Pye was the most energetic of the founders of the Artists' Annuity Fund, and mainly through his exertions and those of his friend William Mulready [q. v.] it was subsequently placed on a firm footing, and in 1827 received a royal charter; in recognition of his services he was presented with a silver vase and an address by the members of the fund in May 1830.

Pye spent much of his time in France, where, in 1862, he was elected a corresponding member of the Académie des Beaux-Arts; he had already, in 1846, received a gold medal from the French government, and he was also an honorary member of the Petersburg Academy of Arts.
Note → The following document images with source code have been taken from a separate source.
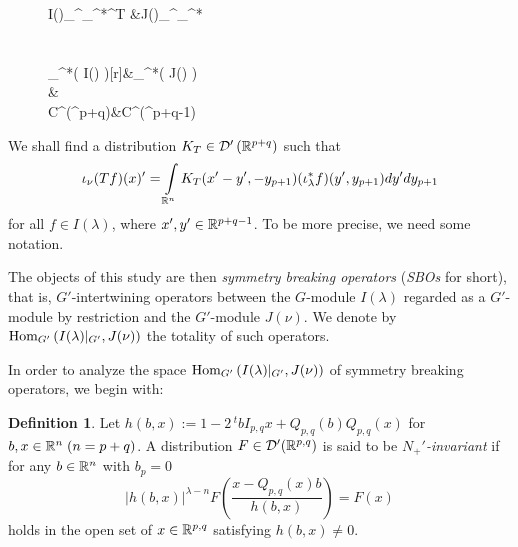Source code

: \documentclass[reqno,12pt]{pja00} %
\newcommand{\tmtextit}[1]{{\itshape{#1}}}
\newcommand{\Hom}{\mbox{\normalfont Hom}}
\newtheorem{fact}{Fact}[section]
\theoremstyle{definition}
\newtheorem{definition}{Definition}
\theoremstyle{exampstyle} \newtheorem{examp}[theorem]{Theorem}
\renewcommand{\Q}{Q_{p,q}}
\newcommand{\IlambdaGprime}{I(\lambda)\kern-0.3em\mid_{G'}}
\newcommand{\SBO}{\Hom_{G'}\left(\IlambdaGprime,J(\nu) \right)}
\begin{document}
\begin{figure}[h]
\centering
\hspace{1.2cm}
	\xymatrix@R=1mm
	{
		I(\lambda)\ar[ddd]_{}^{\iota_\lambda^{*}}\ar[r]^T &J(\nu)\ar[ddd]_{}^{\iota_\nu^{*}}\\
		\\\\
		\iota_\lambda^*\left( I(\lambda) \right)\ar@{-->}[r]&\iota_\nu^{*}\left( J(\nu) \right)\vspace*{-1cm}\\
		\vspace*{-1cm}\bigcap&\bigcap\\
		C^\infty(\R^{p+q})&C^\infty(\R^{p+q-1})
	}
\end{figure}

We shall find a distribution $K_T\in\mathcal{D}'\left( \mathbb{R}^{p+q} \right)$ such that
\begin{equation*}
	\iota_\nu(Tf)(x)'=\int_{\R^n}K_T(x'-y',-y_{p+1})(\iota_\lambda^*f)(y',y_{p+1})dy'dy_{p+1}
\end{equation*}
for all $f\in I(\lambda)$, where $x',y'\in\mathbb{R}^{p+q-1}$. To be more precise, we need some notation.

The objects of this study are then \textit{symmetry breaking operators} (\textit{SBOs} for short),
that is, $G'$-intertwining operators between the $G$-module $I(\lambda)$ regarded as a $G'$-module by restriction and the $G'$-module $J(\nu)$. We denote by $\SBO$ the totality
of such operators.


In order to analyze the space $\SBO$ of symmetry breaking operators, we begin with:
\begin{definition} \label{def1}
	Let $h(b,x):=1-2\,^t\!bI_{p,q}x+\Q(b)\Q(x)$ for $b,x\in\mathbb{R}^{n}\;(n=p+q)$. A distribution
	$F \in \mathcal{D}' (\mathbb{R}^{p,q})$ is said to be
  \tmtextit{$N_+'$-invariant} if 
  for any $b\in\mathbb{R}^n$ with $b_p=0$
  \begin{equation*}
    \label{eq-Nequiv} | h(b,x) |^{\lambda - n} F \left(
    \frac{x - \Q (x) b}{h(b,x)} \right) = F (x)
  \end{equation*}
  holds in the open set of $x\in\mathbb{R}^{p,q}$ satisfying $h(b,x)\neq0$.
  
\end{definition}
\end{document}
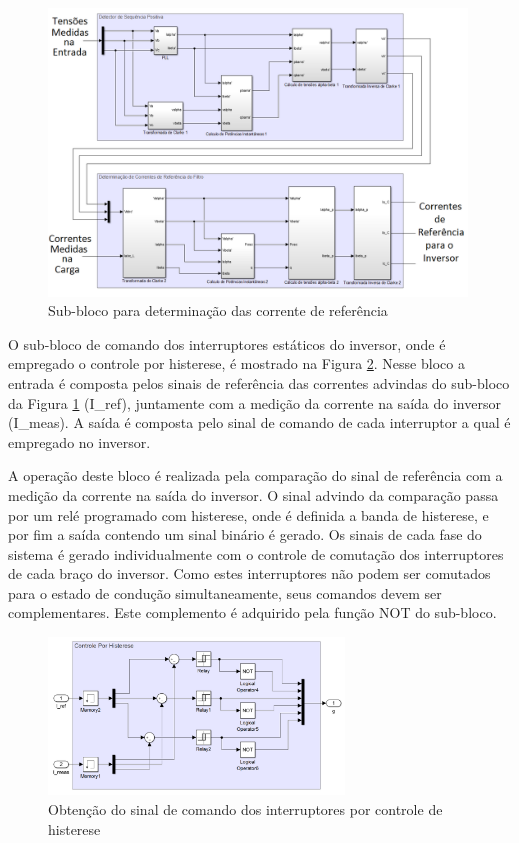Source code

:\begin{figure}[!htb] %
	\centering
	\includegraphics[width=0.99\textwidth]{Cap4/Figuras/controlador.png}
	\caption{Sub-bloco para determinação das corrente de referência}
	\label{fig:controladador.png}
\end{figure}

O sub-bloco de comando dos interruptores estáticos do inversor, onde é empregado o controle por histerese, é mostrado na Figura \ref{fig:histerese_sim.png}. Nesse bloco a entrada é composta pelos sinais de referência das correntes advindas do sub-bloco da Figura \ref{fig:controladador.png} (I\_ref), juntamente com a medição da corrente na saída do inversor (I\_meas). A saída é composta pelo sinal de comando de cada interruptor a qual é empregado no inversor.

A operação deste bloco é realizada pela comparação do sinal de referência com a medição da corrente na saída do inversor. O sinal advindo da comparação passa por um relé programado com histerese, onde é definida a banda de histerese, e por fim a saída contendo um sinal binário é gerado. Os sinais de cada fase do sistema é gerado individualmente com o controle de comutação dos interruptores de cada braço do inversor. Como estes interruptores não podem ser comutados para o estado de condução simultaneamente, seus comandos devem ser complementares. Este complemento é adquirido pela função NOT do sub-bloco.

\begin{figure}[!htb] %
	\centering
	\includegraphics[width=0.7\textwidth]{Cap4/Figuras/histerese_sim.png}
	\caption{Obtenção do sinal de comando dos interruptores por controle de histerese}
	\label{fig:histerese_sim.png}
\end{figure}

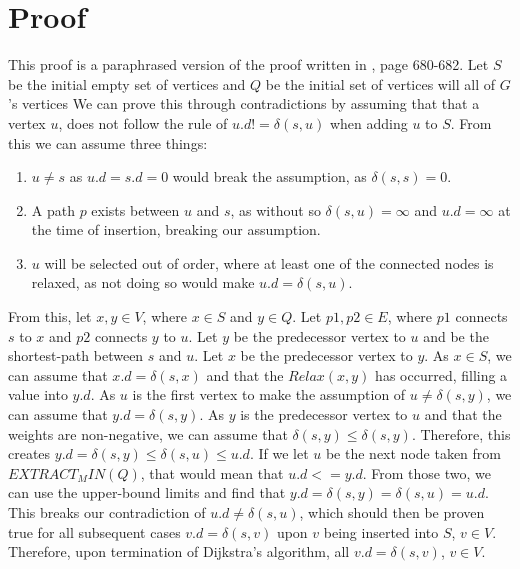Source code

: \documentclass[12pt]{article}
\begin{document}
\section*{Proof}
This proof is a paraphrased version of the proof written in \cite{cormen2009introduction}, page 680-682.  \hfill \break
Let $S$ be the initial empty set of vertices and $Q$ be the initial set of vertices will all of $G$'s vertices
We can prove this through contradictions by assuming that that a vertex $u$, does not follow the rule of $u.d != \delta(s, u)$ when adding $u$ to $S$. From this we can assume three things:

\begin{enumerate}
    \item $u \neq s$ as $u.d = s.d = 0$ would break the assumption, as $\delta(s, s) = 0$.
    \item A path $p$ exists between $u$ and $s$, as without so $\delta(s, u) = \infty$ and $u.d = \infty$ at the time of insertion, breaking our assumption.
    \item $u$ will be selected out of order, where at least one of the connected nodes is relaxed, as not doing so would make $u.d = \delta(s, u)$.
\end{enumerate}
From this, let $x, y \in V$, where $x \in S$ and $y \in Q$. Let $p1, p2 \in E$, where $p1$ connects $s$ to $x$ and $p2$ connects $y$ to $u$. \hfill \break
Let $y$ be the predecessor vertex to $u$ and be the shortest-path between $s$ and $u$. Let $x$ be the predecessor vertex to $y$. \hfill \break
As $x \in S$, we can assume that $x.d = \delta(s, x)$ and that the $Relax(x, y)$ has occurred, filling a value into $y.d$. As $u$ is the first vertex to make the assumption of $u \neq \delta(s, y)$, we can assume that $y.d = \delta(s, y)$. As $y$ is the predecessor vertex to $u$ and that the weights are non-negative, we can assume that $\delta(s, y) \le \delta(s, y)$. Therefore, this creates $y.d = \delta(s, y) \le \delta(s, u) \le u.d$. \hfill \break
If we let $u$ be the next node taken from $EXTRACT_MIN(Q)$, that would mean that $u.d <= y.d$. \hfill \break
From those two, we can use the upper-bound limits and find that $y.d = \delta(s, y) = \delta(s, u) = u.d$. This breaks our contradiction of $u.d \neq \delta(s, u)$, which should then be proven true for all subsequent cases $v.d = \delta(s, v)$ upon $v$ being inserted into $S$, $v \in V$. Therefore, upon termination of Dijkstra’s algorithm, all $v.d = \delta(s, v)$, $v \in V$.
\end{document}
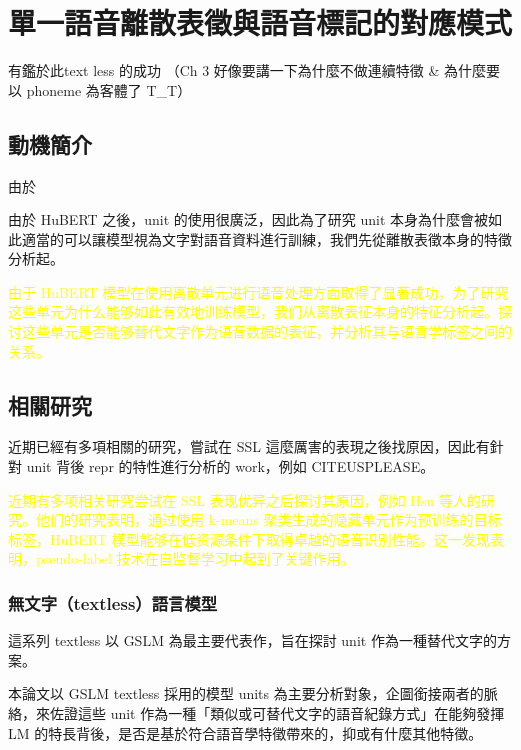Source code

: % 

\chapter{單一語音離散表徵與語音標記的對應模式}


有鑑於此text less 的成功
（Ch 3 好像要講一下為什麼不做連續特徵 \& 為什麼要以 phoneme 為客體了 T\_T） 

\section{動機簡介}  %

由於


由於 HuBERT 之後，unit 的使用很廣泛，因此為了研究 unit 本身為什麼會被如此適當的可以讓模型視為文字對語音資料進行訓練，我們先從離散表徵本身的特徵分析起。 

\textcolor{yellow}{由于 HuBERT 模型在使用离散单元进行语音处理方面取得了显著成功，为了研究这些单元为什么能够如此有效地训练模型，我们从离散表征本身的特征分析起。探讨这些单元是否能够替代文字作为语音数据的表征，并分析其与语言学标签之间的关系。 }


\section{相關研究}

近期已經有多項相關的研究，嘗試在 SSL 這麼厲害的表現之後找原因，因此有針對 unit 背後 repr 的特性進行分析的 work，例如 CITEUSPLEASE。 

\textcolor{yellow}{近期有多项相关研究尝试在 SSL 表现优异之后探讨其原因，例如 Hsu 等人的研究。他们的研究表明，通过使用 k-means 聚类生成的隐藏单元作为预训练的目标标签，HuBERT 模型能够在低资源条件下取得卓越的语音识别性能。这一发现表明，pseudo-label 技术在自监督学习中起到了关键作用。}



\subsection{無文字（textless）語言模型}

這系列 textless 以 GSLM 為最主要代表作，旨在探討 unit 作為一種替代文字的方案。

本論文以 GSLM textless 採用的模型 units 為主要分析對象，企圖銜接兩者的脈絡，來佐證這些 unit 作為一種「類似或可替代文字的語音紀錄方式」在能夠發揮 LM 的特長背後，是否是基於符合語音學特徵帶來的，抑或有什麼其他特徵。


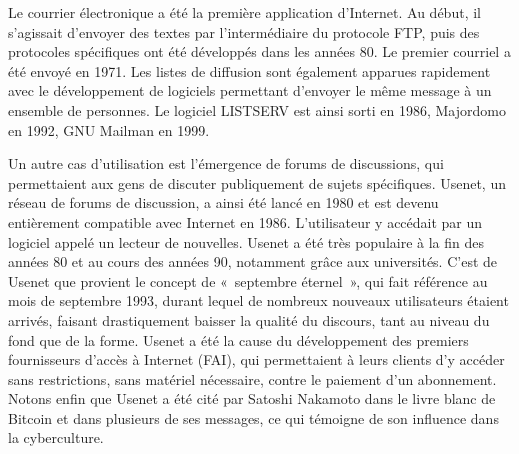\clearpage
Le courrier électronique a été la première application d'Internet. Au début, il s'agissait d'envoyer des textes par l'intermédiaire du protocole FTP, puis des protocoles spécifiques ont été développés dans les années 80. Le premier courriel a été envoyé en 1971. Les listes de diffusion sont également apparues rapidement avec le développement de logiciels permettant d'envoyer le même message à un ensemble de personnes. Le logiciel LISTSERV est ainsi sorti en 1986, Majordomo en 1992, GNU Mailman en 1999.

Un autre cas d'utilisation est l'émergence de forums de discussions, qui permettaient aux gens de discuter publiquement de sujets spécifiques. Usenet, un réseau de forums de discussion, a ainsi été lancé en 1980 et est devenu entièrement compatible avec Internet en 1986. L'utilisateur y accédait par un logiciel appelé un lecteur de nouvelles. Usenet a été très populaire à la fin des années 80 et au cours des années 90, notamment grâce aux universités. C'est de Usenet que provient le concept de «~septembre éternel~», qui fait référence au mois de septembre 1993, durant lequel de nombreux nouveaux utilisateurs étaient arrivés, faisant drastiquement baisser la qualité du discours, tant au niveau du fond que de la forme. Usenet a été la cause du développement des premiers fournisseurs d'accès à Internet (FAI), qui permettaient à leurs clients d'y accéder sans restrictions, sans matériel nécessaire, contre le paiement d'un abonnement. Notons enfin que Usenet a été cité par Satoshi Nakamoto dans le livre blanc de Bitcoin et dans plusieurs de ses messages, ce qui témoigne de son influence dans la cyberculture. %

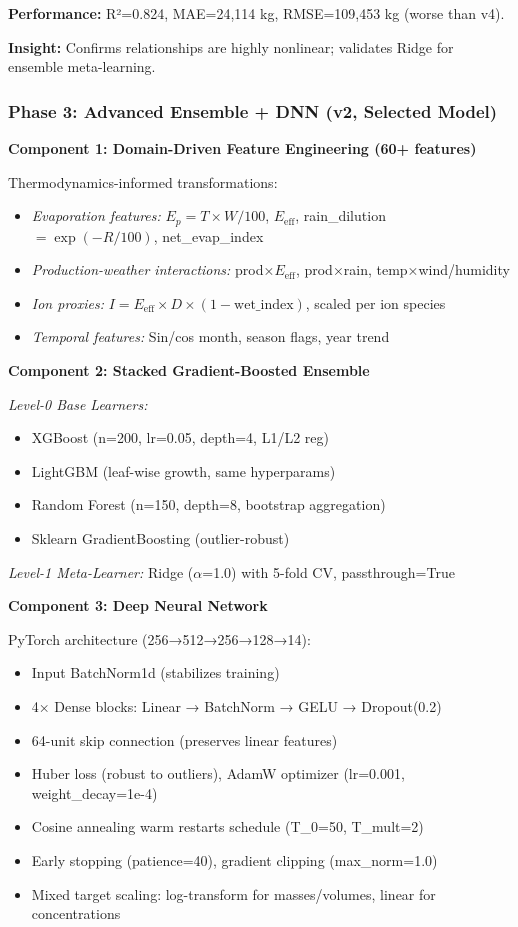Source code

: \documentclass[conference]{IEEEtran}
\begin{document}
\textbf{Performance:} R²=0.824, MAE=24,114 kg, RMSE=109,453 kg (worse than v4).

\textbf{Insight:} Confirms relationships are highly nonlinear; validates Ridge for ensemble meta-learning.

\subsubsection{Phase 3: Advanced Ensemble + DNN (v2, Selected Model)}
\textbf{Component 1: Domain-Driven Feature Engineering (60+ features)}

Thermodynamics-informed transformations:
\begin{itemize}
    \item \textit{Evaporation features:} $E_p = T \times W / 100$, $E_{\text{eff}}$, rain\_dilution $= \exp(-R/100)$, net\_evap\_index
    \item \textit{Production-weather interactions:} prod×$E_{\text{eff}}$, prod×rain, temp×wind/humidity
    \item \textit{Ion proxies:} $I = E_{\text{eff}} \times D \times (1 - \text{wet\_index})$, scaled per ion species
    \item \textit{Temporal features:} Sin/cos month, season flags, year trend
\end{itemize}

\textbf{Component 2: Stacked Gradient-Boosted Ensemble}

\textit{Level-0 Base Learners:}
\begin{itemize}
    \item XGBoost (n=200, lr=0.05, depth=4, L1/L2 reg)
    \item LightGBM (leaf-wise growth, same hyperparams)
    \item Random Forest (n=150, depth=8, bootstrap aggregation)
    \item Sklearn GradientBoosting (outlier-robust)
\end{itemize}

\textit{Level-1 Meta-Learner:} Ridge ($\alpha$=1.0) with 5-fold CV, passthrough=True

\textbf{Component 3: Deep Neural Network}

PyTorch architecture (256→512→256→128→14):
\begin{itemize}
    \item Input BatchNorm1d (stabilizes training)
    \item 4× Dense blocks: Linear → BatchNorm → GELU → Dropout(0.2)
    \item 64-unit skip connection (preserves linear features)
    \item Huber loss (robust to outliers), AdamW optimizer (lr=0.001, weight\_decay=1e-4)
    \item Cosine annealing warm restarts schedule (T\_0=50, T\_mult=2)
    \item Early stopping (patience=40), gradient clipping (max\_norm=1.0)
    \item Mixed target scaling: log-transform for masses/volumes, linear for concentrations
\end{itemize}
\end{document}
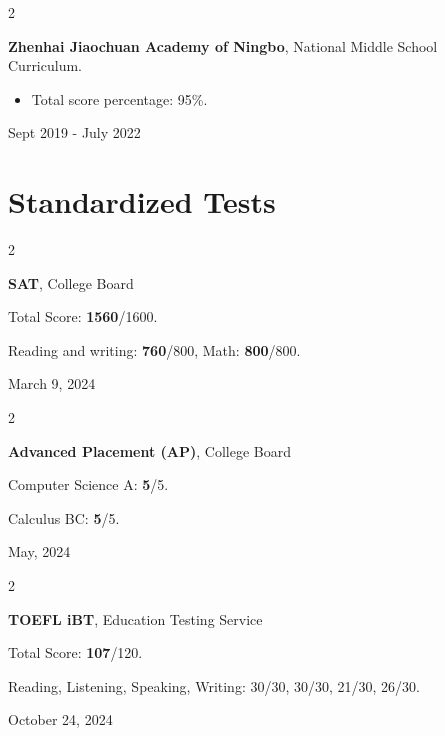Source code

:\documentclass[10pt, letterpaper]{article}
\newenvironment{highlights}{
    \begin{itemize}[
        topsep=0.10 cm,
        parsep=0.10 cm,
        partopsep=0pt,
        itemsep=0pt,
        leftmargin=0.4 cm + 10pt
    ]
}{
    \end{itemize}
} %
\newenvironment{twocolentry}[2][]{
    \onecolentry
    \def\secondColumn{#2}
    \setcolumnwidth{\fill, 4.5 cm}
    \begin{paracol}{2}
}{
    \switchcolumn \raggedleft \secondColumn
    \end{paracol}
    \endonecolentry
} %
\begin{document}
        \begin{twocolentry}{ Sept 2019 - July 2022 }
            \textbf{Zhenhai Jiaochuan Academy of Ningbo}, National Middle School Curriculum.
            \begin{highlights}
                \item Total score percentage: 95\%.
            \end{highlights}
        \end{twocolentry}

    \section{Standardized Tests}
    \begin{twocolentry}{March 9, 2024}
        \setlength{\parindent}{20pt}

        \noindent\textbf{SAT}, College Board

        \vspace{5pt}

        Total Score: \textbf{1560}/1600. 

        Reading and writing: \textbf{760}/800, Math: \textbf{800}/800.
        
    \end{twocolentry}

    \vspace{0.2cm}

    \begin{twocolentry}{May, 2024}
        \setlength{\parindent}{20pt}

        \textbf{Advanced Placement (AP)}, College Board

        \vspace{5pt}

        Computer Science A: \textbf{5}/5.

        Calculus BC: \textbf{5}/5.
        
    \end{twocolentry}
    
    \vspace{0.2cm}

    \begin{twocolentry}{October 24, 2024}
        \setlength{\parindent}{20pt}

        \textbf{TOEFL iBT}, Education Testing Service

        \vspace{5pt}

        Total Score: \textbf{107}/120.

        Reading, Listening, Speaking, Writing: 30/30, 30/30, 21/30, 26/30.
        
    \end{twocolentry}
\end{document}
But he never sought or received honours from the Royal Academy, to which body he was bitterly hostile, in consequence of its refusal to recognise the claims of engravers to equal treatment with painters and sculptors; he was one of the spokesmen of his profession before a select committee of the House of Commons appointed to inquire into that subject in 1836, and also took a leading part in the controversy with his pen. In 1845 he published his well-known ‘Patronage of British Art,’ a work full of valuable information, in which he formulated with great ability and acrimony his charges against the academy and his demands for its reformation, and in 1851 he renewed the attack in a pamphlet entitled ‘A Glance at the Rise and Constitution of the Royal Academy of London;’ some of the changes he advocated he lived to see carried out.

Pye formed a very fine collection of impressions of Turner's ‘Liber Studiorum,’ which is now in the print-room of the British Museum; his notes on the subject, edited by Mr. J. L. Roget, were published in 1879.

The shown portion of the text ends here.